Надя теперь сидела, закрывшись руками, и плакала. Рассказ его сильно тронул ее. Ей было жаль этого славного, доброго человека, обманутого в своих лучших ожиданиях, выгнанного из родного дома и бесцельно слоняющегося по улицам и вертепам.
— Вы плачете? — спросил он усталым и охриплым голосом. — Вам жаль меня?
— Да, — ответила сквозь слезы Надя.
— Спасибо.
Проговорив это слово, он, как прежде, покачнулся на стуле, свесил голову набок, поклевал-поклевал носом и захрапел.
Надя оттерла рукавом слезы и подошла к нему.
— Господин… милый… хороший, — сказала она ему тихо на ухо.
Он с трудом поднял голову.
— Здесь спать неудобно… На кровати лучше.
— В самом деле, — и он медленно поднялся.
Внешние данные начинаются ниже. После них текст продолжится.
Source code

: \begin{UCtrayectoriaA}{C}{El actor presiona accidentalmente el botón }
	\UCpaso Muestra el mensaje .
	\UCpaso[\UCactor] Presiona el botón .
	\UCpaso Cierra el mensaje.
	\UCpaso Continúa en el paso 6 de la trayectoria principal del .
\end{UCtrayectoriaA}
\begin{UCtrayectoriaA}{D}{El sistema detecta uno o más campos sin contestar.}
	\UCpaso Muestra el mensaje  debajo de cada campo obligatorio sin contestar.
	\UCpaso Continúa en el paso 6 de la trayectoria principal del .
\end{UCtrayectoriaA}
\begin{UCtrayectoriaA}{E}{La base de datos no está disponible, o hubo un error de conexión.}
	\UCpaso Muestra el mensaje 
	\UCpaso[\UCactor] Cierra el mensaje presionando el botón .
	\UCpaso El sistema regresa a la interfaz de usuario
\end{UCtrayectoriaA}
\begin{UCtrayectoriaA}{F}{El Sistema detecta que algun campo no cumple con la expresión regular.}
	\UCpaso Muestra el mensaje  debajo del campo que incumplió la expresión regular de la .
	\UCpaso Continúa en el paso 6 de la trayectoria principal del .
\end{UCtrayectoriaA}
Надя обхватила его рукой за талию и повела к кровати.
Когда он опустился на кровать, она нагнулась, сняла с него ботинки и чулки, затем пальто и пиджак и уложила его.
Он посмотрел на нее с благодарностью.
— Спите, — сказала она потом и накрыла его одеялом.
И он заснул.
XXII
В СТОЛОВОЙ
1. Заготовщица Елена
— Прощайте, Наденька.
— Прощайте, Иван Никифорович.
— Спасибо за ласку… До слез тронут…
— Что вы…
— Как сестра родная вы мне… Честное слово… Никогда не забуду…
— Когда-нибудь еще раз заглянете?
— Сегодня же вечером. Куда же мне больше идти, как не к вам? Кто, кроме вас, пожалеет меня и посочувствует? Жена, сами знаете, какая у меня.